Napoleon’s immediate plan was to try and escape to America. He made for Rochefort on the west coast of France, where he hoped a frigate would transport him across the Atlantic. But there was a major flaw – the port was blockaded by the Royal Navy in the form of the 74-gun HMS Bellerophon, a veteran of Britain’s wars against the French.
Napoleon’s life was now genuinely in danger: there was little doubt that both the restored French monarchy and the Prussians would have executed him had he fallen into their hands. Eventually, he and his advisors realised that the only option was to surrender to the British, whom Napoleon described in a letter to the future George IV, then Prince Regent, as “the most powerful, the most constant and the most generous” of his enemies.
On the morning of Saturday 15 July, Napoleon boarded the Bellerophon and surrendered to its captain, Frederick Maitland. As the ship set off for England, the British government had already decided what to do with their exalted prisoner. Napoleon clearly hoped that he would be given an estate in Britain on which he could live out his days. Indeed, that’s what he claimed he’d been promised by Maitland – a claim vigorously denied by the captain himself. But there was little chance that the British government would allow such a dangerous figure to live in their midst.
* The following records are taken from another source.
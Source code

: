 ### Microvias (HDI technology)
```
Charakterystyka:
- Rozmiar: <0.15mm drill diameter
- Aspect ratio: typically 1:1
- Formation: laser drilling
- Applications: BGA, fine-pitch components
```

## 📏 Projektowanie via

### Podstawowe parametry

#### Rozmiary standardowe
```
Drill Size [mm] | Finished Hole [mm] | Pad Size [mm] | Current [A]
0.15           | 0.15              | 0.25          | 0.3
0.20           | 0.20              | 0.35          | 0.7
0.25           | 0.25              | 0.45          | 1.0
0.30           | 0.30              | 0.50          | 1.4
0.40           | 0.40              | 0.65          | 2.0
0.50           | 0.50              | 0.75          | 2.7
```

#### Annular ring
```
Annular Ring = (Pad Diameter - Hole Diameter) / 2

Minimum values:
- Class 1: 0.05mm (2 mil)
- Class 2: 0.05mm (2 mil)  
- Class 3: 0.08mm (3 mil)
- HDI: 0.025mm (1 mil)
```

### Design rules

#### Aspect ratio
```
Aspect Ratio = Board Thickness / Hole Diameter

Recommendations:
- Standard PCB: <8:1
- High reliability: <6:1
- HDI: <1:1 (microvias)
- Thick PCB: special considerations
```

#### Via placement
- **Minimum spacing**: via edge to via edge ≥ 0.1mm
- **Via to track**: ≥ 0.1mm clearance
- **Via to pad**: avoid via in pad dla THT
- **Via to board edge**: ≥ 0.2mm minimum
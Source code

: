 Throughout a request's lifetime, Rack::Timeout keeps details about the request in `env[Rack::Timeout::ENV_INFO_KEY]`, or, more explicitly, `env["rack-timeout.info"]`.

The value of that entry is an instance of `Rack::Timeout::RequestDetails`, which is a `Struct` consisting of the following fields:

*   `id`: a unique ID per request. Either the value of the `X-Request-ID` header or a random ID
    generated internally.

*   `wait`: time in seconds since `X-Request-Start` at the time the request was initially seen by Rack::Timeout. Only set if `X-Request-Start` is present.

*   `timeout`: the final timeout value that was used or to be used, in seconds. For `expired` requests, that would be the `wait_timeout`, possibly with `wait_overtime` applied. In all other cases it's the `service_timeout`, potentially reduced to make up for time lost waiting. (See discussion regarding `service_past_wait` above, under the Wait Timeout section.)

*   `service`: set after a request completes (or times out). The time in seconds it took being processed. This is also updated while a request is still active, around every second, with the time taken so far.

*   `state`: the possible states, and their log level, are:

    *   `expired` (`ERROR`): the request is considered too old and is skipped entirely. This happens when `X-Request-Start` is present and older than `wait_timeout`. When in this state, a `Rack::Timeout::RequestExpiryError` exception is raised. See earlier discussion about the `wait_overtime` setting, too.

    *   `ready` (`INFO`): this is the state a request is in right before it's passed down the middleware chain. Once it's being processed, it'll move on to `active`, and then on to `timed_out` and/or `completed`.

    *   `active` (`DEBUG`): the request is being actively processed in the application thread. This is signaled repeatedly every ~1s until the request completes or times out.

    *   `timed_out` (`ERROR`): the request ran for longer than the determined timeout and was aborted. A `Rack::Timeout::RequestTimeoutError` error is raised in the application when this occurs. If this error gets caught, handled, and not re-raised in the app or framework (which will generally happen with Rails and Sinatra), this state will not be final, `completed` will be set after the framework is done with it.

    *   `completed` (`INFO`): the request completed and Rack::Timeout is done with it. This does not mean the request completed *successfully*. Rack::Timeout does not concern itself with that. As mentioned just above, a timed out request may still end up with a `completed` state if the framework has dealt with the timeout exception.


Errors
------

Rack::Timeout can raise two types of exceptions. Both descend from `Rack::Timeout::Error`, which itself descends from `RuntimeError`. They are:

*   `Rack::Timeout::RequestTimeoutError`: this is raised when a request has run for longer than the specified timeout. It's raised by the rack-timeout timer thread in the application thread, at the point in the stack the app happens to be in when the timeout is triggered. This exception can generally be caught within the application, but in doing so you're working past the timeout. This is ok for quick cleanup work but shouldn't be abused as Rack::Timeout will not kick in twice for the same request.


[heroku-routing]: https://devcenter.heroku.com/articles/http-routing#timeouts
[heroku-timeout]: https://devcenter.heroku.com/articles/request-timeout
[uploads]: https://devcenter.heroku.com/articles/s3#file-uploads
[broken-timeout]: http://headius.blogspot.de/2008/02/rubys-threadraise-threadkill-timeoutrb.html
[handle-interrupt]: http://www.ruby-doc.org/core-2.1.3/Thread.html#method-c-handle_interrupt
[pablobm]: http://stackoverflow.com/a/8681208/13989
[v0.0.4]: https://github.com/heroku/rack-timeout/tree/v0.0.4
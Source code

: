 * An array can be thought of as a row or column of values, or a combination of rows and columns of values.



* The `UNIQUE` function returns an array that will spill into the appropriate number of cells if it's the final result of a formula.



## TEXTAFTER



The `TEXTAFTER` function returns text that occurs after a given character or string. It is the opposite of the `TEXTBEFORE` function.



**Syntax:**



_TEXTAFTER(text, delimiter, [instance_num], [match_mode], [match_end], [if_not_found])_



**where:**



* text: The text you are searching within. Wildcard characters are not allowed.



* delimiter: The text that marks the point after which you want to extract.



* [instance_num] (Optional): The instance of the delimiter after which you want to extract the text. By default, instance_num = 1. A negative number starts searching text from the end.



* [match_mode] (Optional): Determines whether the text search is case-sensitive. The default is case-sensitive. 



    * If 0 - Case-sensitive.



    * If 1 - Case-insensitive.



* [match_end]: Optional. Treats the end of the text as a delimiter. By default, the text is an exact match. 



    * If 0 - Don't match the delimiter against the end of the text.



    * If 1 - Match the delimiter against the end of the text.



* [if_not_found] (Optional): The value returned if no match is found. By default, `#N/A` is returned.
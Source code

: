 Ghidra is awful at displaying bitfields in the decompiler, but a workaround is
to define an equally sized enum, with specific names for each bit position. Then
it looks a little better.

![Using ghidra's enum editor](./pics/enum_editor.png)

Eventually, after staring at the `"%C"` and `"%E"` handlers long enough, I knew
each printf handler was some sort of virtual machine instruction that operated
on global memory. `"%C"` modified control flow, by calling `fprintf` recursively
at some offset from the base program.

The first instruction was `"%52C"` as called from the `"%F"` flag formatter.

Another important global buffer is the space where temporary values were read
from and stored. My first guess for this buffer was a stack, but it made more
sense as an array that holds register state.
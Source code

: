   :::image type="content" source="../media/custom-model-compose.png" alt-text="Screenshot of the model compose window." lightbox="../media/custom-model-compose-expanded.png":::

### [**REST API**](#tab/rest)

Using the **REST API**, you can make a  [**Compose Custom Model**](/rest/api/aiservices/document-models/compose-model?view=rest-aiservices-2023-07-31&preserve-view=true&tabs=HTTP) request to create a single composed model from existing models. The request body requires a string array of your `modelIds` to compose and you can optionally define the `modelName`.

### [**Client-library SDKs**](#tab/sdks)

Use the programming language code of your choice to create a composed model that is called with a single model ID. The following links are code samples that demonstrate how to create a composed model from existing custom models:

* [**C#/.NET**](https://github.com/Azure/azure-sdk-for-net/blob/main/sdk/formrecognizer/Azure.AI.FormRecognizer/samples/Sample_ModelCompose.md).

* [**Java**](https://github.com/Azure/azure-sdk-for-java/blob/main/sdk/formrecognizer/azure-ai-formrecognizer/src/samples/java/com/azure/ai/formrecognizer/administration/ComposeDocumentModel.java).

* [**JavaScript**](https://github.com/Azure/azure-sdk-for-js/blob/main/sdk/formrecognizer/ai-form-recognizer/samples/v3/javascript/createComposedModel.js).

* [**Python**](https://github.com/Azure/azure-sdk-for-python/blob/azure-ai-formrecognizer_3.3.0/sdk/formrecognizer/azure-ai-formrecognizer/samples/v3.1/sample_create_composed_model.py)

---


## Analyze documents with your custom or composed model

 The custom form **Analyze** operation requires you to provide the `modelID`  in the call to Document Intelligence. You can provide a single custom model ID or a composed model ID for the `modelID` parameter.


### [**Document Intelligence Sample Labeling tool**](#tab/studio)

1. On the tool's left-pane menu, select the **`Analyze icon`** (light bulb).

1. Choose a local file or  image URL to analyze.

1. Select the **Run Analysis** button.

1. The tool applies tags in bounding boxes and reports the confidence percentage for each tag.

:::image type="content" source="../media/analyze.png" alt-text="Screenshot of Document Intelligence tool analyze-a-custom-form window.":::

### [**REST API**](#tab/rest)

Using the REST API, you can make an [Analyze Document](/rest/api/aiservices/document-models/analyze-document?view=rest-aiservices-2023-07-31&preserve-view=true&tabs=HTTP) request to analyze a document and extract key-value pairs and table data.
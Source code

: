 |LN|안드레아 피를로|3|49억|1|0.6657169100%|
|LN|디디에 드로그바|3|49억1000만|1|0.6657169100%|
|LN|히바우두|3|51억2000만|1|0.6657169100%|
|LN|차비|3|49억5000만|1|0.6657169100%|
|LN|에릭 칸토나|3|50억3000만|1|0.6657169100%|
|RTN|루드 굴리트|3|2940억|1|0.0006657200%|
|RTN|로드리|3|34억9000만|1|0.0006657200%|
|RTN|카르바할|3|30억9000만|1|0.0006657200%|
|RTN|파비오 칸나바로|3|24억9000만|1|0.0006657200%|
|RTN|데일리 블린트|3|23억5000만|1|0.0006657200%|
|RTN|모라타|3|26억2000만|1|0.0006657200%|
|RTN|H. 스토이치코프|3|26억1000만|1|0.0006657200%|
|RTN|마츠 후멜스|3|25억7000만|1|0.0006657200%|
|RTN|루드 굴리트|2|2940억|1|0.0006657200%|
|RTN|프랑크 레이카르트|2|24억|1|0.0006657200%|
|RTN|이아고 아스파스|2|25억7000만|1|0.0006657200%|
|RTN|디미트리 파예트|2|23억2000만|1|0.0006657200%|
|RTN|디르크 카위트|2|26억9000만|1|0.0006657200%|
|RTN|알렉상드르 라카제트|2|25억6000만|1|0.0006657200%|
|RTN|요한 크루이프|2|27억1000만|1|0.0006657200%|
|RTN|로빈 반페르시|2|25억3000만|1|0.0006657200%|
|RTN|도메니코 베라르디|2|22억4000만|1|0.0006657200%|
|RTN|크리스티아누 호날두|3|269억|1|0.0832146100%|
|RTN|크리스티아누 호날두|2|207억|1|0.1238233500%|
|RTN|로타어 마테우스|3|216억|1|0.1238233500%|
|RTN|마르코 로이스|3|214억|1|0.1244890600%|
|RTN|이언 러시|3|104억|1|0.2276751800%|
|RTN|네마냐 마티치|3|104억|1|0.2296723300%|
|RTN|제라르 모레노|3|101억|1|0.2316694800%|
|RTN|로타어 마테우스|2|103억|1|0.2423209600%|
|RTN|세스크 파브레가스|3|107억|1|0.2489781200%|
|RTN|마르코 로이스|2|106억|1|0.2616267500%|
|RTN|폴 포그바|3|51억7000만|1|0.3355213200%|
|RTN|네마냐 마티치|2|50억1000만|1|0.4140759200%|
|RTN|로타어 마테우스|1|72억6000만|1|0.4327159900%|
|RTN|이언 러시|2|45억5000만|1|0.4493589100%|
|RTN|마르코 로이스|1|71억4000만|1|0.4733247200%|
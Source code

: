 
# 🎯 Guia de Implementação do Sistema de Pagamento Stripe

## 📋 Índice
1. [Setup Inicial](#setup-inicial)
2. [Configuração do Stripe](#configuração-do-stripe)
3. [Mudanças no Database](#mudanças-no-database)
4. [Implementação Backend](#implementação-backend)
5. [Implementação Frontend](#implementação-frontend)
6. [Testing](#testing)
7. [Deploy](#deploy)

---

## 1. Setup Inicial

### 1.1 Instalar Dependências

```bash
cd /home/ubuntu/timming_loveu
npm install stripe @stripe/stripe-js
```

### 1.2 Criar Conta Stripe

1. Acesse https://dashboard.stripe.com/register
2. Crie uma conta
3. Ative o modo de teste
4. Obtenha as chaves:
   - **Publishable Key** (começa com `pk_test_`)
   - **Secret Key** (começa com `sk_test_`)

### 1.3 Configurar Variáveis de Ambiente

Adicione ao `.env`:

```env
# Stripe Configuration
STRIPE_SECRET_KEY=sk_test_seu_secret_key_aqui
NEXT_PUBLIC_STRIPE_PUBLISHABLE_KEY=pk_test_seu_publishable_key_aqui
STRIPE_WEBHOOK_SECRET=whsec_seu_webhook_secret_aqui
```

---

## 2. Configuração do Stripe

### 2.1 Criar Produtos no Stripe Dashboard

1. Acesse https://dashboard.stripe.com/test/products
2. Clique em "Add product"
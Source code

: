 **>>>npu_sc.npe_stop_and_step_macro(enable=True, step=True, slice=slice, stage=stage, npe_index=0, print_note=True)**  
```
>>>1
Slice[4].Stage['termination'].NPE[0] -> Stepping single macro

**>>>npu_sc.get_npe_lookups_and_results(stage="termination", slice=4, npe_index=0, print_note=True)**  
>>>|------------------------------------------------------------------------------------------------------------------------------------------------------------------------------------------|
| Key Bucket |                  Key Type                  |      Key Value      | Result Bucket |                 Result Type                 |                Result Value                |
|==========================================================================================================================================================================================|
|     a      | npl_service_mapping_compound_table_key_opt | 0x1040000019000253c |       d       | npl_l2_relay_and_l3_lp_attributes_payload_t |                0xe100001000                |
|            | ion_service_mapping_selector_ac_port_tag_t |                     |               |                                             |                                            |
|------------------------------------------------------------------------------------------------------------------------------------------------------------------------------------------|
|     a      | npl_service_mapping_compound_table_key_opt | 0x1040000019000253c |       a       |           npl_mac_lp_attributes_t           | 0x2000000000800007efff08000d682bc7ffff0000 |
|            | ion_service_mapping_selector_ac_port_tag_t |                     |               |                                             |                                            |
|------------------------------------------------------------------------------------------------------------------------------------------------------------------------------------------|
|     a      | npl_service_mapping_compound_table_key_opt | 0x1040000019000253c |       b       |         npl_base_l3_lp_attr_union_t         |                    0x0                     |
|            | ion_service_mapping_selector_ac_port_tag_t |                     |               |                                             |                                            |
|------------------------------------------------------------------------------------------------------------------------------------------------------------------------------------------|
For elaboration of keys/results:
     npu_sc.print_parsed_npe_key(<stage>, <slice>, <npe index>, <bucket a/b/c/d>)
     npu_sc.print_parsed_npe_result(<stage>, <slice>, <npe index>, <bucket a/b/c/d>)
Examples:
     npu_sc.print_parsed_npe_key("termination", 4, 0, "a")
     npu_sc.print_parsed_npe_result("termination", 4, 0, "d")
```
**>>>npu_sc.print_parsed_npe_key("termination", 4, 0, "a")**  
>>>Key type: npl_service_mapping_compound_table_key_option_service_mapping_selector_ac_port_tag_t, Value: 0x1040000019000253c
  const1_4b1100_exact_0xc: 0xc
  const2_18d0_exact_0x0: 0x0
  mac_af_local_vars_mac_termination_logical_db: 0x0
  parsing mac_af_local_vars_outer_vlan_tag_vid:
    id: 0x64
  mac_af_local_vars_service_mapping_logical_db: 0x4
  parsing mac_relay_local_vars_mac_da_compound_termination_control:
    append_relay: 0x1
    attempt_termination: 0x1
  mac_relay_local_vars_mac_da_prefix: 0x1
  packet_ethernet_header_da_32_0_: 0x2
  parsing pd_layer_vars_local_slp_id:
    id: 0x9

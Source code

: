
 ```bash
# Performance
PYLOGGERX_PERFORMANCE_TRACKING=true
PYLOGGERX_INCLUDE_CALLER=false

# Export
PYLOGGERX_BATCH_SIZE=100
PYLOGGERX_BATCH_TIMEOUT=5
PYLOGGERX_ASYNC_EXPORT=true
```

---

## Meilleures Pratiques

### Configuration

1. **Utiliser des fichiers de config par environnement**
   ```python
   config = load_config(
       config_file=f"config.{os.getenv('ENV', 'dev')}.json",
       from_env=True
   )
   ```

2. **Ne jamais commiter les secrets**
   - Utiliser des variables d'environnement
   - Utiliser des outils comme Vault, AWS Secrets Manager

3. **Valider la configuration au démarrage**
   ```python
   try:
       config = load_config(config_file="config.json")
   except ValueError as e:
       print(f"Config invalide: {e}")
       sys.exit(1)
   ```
They needed somewhere secure – and a very long way away. And in the remote Atlantic island of St Helena, they had the very place. The Prime Minister, Lord Liverpool, wrote that it was “the place in the world best calculated for the confinement of such a person”, adding that “there is only one place ... where ships can anchor, and we have the power of excluding neutral ships altogether”. He goes on to say that “at such a place and such a distance all intrigue would be impossible; and, being so far from the European world, [Napoleon] would soon be forgotten”. How wrong he was about the last bit.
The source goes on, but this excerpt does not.